Where Affordable Housing Isn’t a Pipe Dream: 11 States Defying the Cost Crisis
Skyrocketing rents and home prices have made housing unaffordability a national emergency—except in these states, where residents still spend less than 30% of income on shelter.
The rule of thumb has long been clear: spend no more than 30% of your income on housing, or risk financial instability. Yet for millions of Americans, this benchmark has become a cruel joke. In cities like Los Angeles, New York, and Miami, median rents now devour nearly half of the average paycheck, while homeownership remains a distant fantasy for all but the highest earners. The crisis has reshaped migration patterns, with exorbitant costs driving residents out of coastal hubs in search of relief. But in a handful of states, the old 30% rule still holds—places where wages, however modest, stretch further, and where the dream of affordable shelter hasn’t been entirely extinguished. These outliers offer more than just lower prices; they represent a fragile equilibrium between supply, demand, and policy that the rest of the nation has failed to replicate.

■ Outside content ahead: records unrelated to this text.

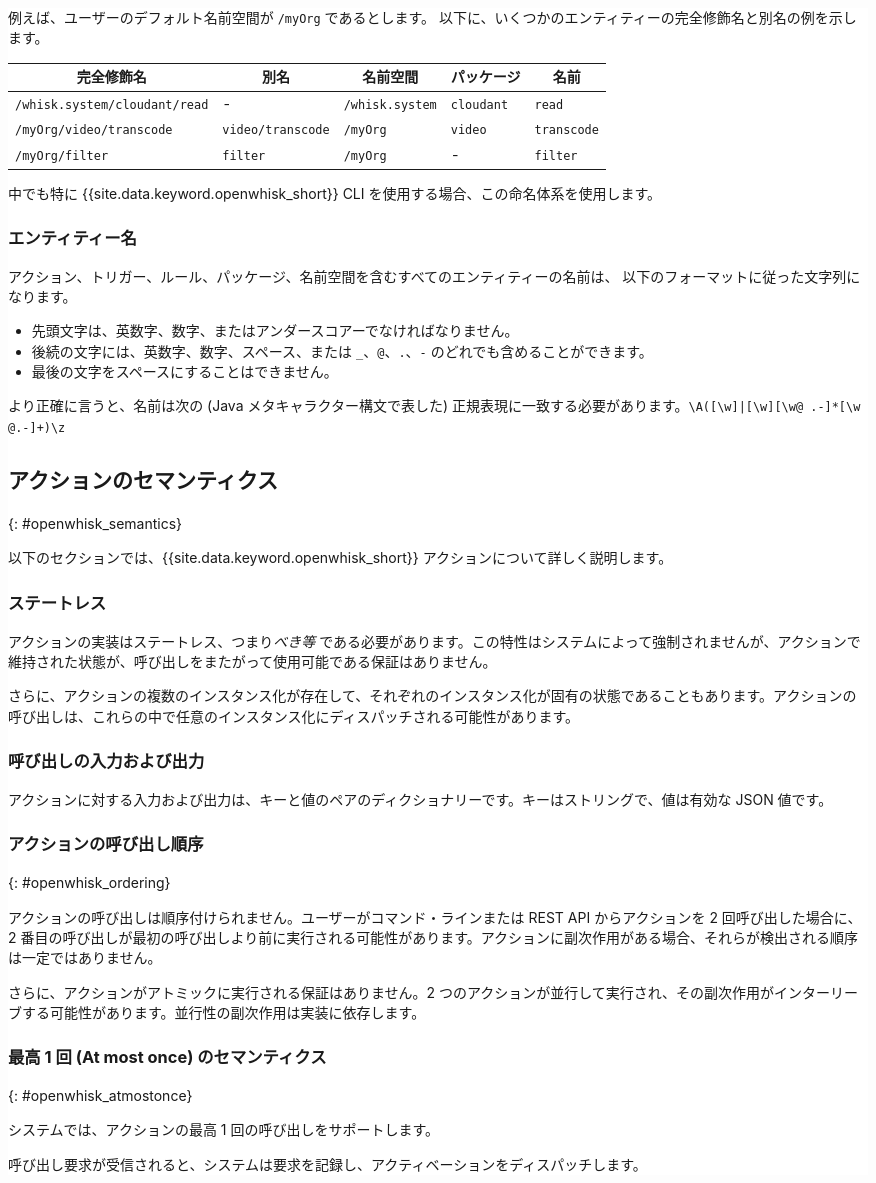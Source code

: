 例えば、ユーザーのデフォルト名前空間が `/myOrg` であるとします。
以下に、いくつかのエンティティーの完全修飾名と別名の例を示します。


| 完全修飾名 | 別名 | 名前空間 | パッケージ | 名前 |
| --- | --- | --- | --- | --- |
| `/whisk.system/cloudant/read` | - | `/whisk.system` | `cloudant` | `read` |
| `/myOrg/video/transcode` | `video/transcode` | `/myOrg` | `video` | `transcode` |
| `/myOrg/filter` | `filter` | `/myOrg` | - | `filter` |

中でも特に {{site.data.keyword.openwhisk_short}} CLI を使用する場合、この命名体系を使用します。

### エンティティー名

アクション、トリガー、ルール、パッケージ、名前空間を含むすべてのエンティティーの名前は、
以下のフォーマットに従った文字列になります。

* 先頭文字は、英数字、数字、またはアンダースコアーでなければなりません。
* 後続の文字には、英数字、数字、スペース、または `_`、`@`、`.`、`-` のどれでも含めることができます。
* 最後の文字をスペースにすることはできません。

より正確に言うと、名前は次の (Java メタキャラクター構文で表した) 正規表現に一致する必要があります。`\A([\w]|[\w][\w@ .-]*[\w@.-]+)\z`


## アクションのセマンティクス
{: #openwhisk_semantics}

以下のセクションでは、{{site.data.keyword.openwhisk_short}} アクションについて詳しく説明します。

### ステートレス

アクションの実装はステートレス、つまり*べき等* である必要があります。この特性はシステムによって強制されませんが、アクションで維持された状態が、呼び出しをまたがって使用可能である保証はありません。

さらに、アクションの複数のインスタンス化が存在して、それぞれのインスタンス化が固有の状態であることもあります。アクションの呼び出しは、これらの中で任意のインスタンス化にディスパッチされる可能性があります。

### 呼び出しの入力および出力

アクションに対する入力および出力は、キーと値のペアのディクショナリーです。キーはストリングで、値は有効な JSON 値です。

### アクションの呼び出し順序
{: #openwhisk_ordering}

アクションの呼び出しは順序付けられません。ユーザーがコマンド・ラインまたは REST API からアクションを 2 回呼び出した場合に、2 番目の呼び出しが最初の呼び出しより前に実行される可能性があります。アクションに副次作用がある場合、それらが検出される順序は一定ではありません。

さらに、アクションがアトミックに実行される保証はありません。2 つのアクションが並行して実行され、その副次作用がインターリーブする可能性があります。並行性の副次作用は実装に依存します。

### 最高 1 回 (At most once) のセマンティクス
{: #openwhisk_atmostonce}

システムでは、アクションの最高 1 回の呼び出しをサポートします。

呼び出し要求が受信されると、システムは要求を記録し、アクティベーションをディスパッチします。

Take Iowa, for example, where the median rent for a two-bedroom apartment hovers around $900, and the median home price lingers below $200,000. For a household earning the state’s median income of roughly $65,000, housing costs consume just 17% of earnings—well below the 30% threshold. The state’s secret isn’t just cheap land; it’s a regulatory environment that avoids the restrictive zoning and permitting delays plaguing coastal cities. Builders in Iowa face fewer bureaucratic hurdles, allowing them to construct new housing at a pace that keeps up with demand. Similar dynamics play out in Nebraska, Indiana, and Ohio, where modest construction costs and steady population growth create a virtuous cycle: more supply begets lower prices, which in turn attract residents seeking relief from unaffordable markets. These states prove that affordability isn’t just about low wages—it’s about ensuring that supply keeps pace with demand.

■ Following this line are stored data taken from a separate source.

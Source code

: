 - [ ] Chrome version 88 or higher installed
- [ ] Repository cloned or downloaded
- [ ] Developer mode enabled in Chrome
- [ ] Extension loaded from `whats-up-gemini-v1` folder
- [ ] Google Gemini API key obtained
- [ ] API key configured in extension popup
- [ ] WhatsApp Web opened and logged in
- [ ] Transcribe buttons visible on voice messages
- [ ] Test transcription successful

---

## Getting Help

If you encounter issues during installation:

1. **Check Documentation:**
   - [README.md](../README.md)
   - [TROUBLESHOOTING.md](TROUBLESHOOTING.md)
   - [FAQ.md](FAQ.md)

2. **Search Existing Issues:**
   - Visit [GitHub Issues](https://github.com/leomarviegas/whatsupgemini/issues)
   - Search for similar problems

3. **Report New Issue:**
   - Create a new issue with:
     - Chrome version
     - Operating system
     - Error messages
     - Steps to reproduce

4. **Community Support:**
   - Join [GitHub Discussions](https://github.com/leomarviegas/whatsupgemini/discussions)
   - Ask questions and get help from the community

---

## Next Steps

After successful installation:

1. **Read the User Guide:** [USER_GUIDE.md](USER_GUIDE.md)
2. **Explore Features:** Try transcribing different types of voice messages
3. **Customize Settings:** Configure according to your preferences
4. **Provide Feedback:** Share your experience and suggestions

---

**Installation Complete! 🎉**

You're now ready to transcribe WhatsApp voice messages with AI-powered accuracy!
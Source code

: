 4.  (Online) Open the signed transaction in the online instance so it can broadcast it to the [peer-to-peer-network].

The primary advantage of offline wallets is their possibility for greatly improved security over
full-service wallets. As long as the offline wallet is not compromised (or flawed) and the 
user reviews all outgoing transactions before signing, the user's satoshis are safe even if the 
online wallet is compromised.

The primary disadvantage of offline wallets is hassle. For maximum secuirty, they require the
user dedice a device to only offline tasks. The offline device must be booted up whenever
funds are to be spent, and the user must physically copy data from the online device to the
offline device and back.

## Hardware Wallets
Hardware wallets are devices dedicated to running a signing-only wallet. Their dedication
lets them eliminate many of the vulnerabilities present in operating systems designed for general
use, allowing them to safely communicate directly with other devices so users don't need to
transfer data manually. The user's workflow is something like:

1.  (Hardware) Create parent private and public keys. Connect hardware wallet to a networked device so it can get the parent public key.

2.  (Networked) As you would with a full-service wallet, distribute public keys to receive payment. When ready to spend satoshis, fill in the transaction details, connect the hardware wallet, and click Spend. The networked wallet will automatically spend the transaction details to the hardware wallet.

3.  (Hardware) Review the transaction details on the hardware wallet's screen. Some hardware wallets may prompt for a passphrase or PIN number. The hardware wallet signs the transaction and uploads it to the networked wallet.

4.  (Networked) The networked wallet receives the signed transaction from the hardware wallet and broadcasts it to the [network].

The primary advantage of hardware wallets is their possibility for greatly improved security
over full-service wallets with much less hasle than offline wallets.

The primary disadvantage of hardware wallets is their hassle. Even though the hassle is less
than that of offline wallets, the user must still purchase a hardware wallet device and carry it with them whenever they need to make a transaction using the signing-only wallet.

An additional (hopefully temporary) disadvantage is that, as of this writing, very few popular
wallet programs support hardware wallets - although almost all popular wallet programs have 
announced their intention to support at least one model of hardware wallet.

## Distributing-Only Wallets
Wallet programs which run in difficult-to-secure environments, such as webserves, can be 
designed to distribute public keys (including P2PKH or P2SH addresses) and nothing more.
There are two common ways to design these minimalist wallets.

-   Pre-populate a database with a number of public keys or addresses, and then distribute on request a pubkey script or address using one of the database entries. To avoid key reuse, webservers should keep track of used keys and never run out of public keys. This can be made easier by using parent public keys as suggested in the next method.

The South, too, offers pockets of affordability, though the calculus differs slightly. In states like Mississippi, Arkansas, and West Virginia, median incomes are lower, but so are housing costs, creating a balance that keeps the 30% rule within reach. In Jackson, Mississippi, the median rent for a two-bedroom apartment is just $850, while the median home price stands at $150,000. For a household earning the state’s median income of $48,000, that translates to about 21% of earnings spent on housing—still comfortably below the threshold. These states benefit from a combination of lower land costs, less stringent building codes, and a slower pace of economic growth that prevents the speculative bubbles inflating prices elsewhere. Yet affordability here comes with trade-offs: lower wages, fewer high-paying jobs, and, in some cases, underfunded public services. The bargain is clear: residents pay less for housing but may earn less and have access to fewer amenities.
Policy plays a decisive role in preserving affordability, even in states where economic fundamentals are favorable. Kansas, for instance, has maintained a steady supply of affordable housing through a mix of state-level incentives for developers and local governments that resist the NIMBYism—“not in my backyard”—that stalls construction in pricier markets. The state’s Housing Investor Tax Credit, which offers breaks to developers who build or rehabilitate affordable units, has helped keep rents in check. Similarly, Oklahoma’s decision to streamline permitting processes and reduce impact fees has made it easier for builders to break ground on new projects, preventing the supply shortages that drive up prices. These policies don’t require radical intervention; they simply ensure that market forces aren’t distorted by artificial constraints. The lesson is straightforward: where housing is treated as a public good rather than a speculative asset, affordability can endure.
Yet even in these relative havens, the pressures of national trends loom large. Remote work has accelerated migration from high-cost states, bringing new residents—and new demand—to once-sleepy markets. In Montana, which made the list of affordable states just two years ago, median home prices have surged by over 30% since 2020, as tech workers and retirees flood in from California and Washington. The same pattern is emerging in parts of the Midwest, where cities like Des Moines and Omaha are experiencing their own affordability crunches. The fear is that these states could follow the path of Colorado or North Carolina, where rapid population growth outpaced housing supply, pushing costs beyond reach. For now, the 11 states where housing remains affordable stand as exceptions, but their long-term resilience will depend on whether they can resist the forces of speculation and sprawl that have eroded affordability elsewhere.
The broader implications of these outliers extend beyond individual budgets. States where housing consumes less than 30% of income tend to have lower rates of homelessness, higher rates of homeownership, and greater economic mobility. When families aren’t stretched thin by rent or mortgage payments, they have more disposable income to spend on education, healthcare, and savings—factors that contribute to long-term stability. For policymakers in unaffordable states, the success of places like Iowa or Mississippi offers a blueprint: relax zoning restrictions, incentivize construction, and treat housing as a necessity rather than a luxury. The alternative—continued unaffordability—risks deepening inequality and hollowing out the middle class. In an era where housing costs have become a defining economic issue, these 11 states prove that the crisis isn’t inevitable. The question is whether the rest of the country will learn from their example—or watch as their last refuges of affordability vanish.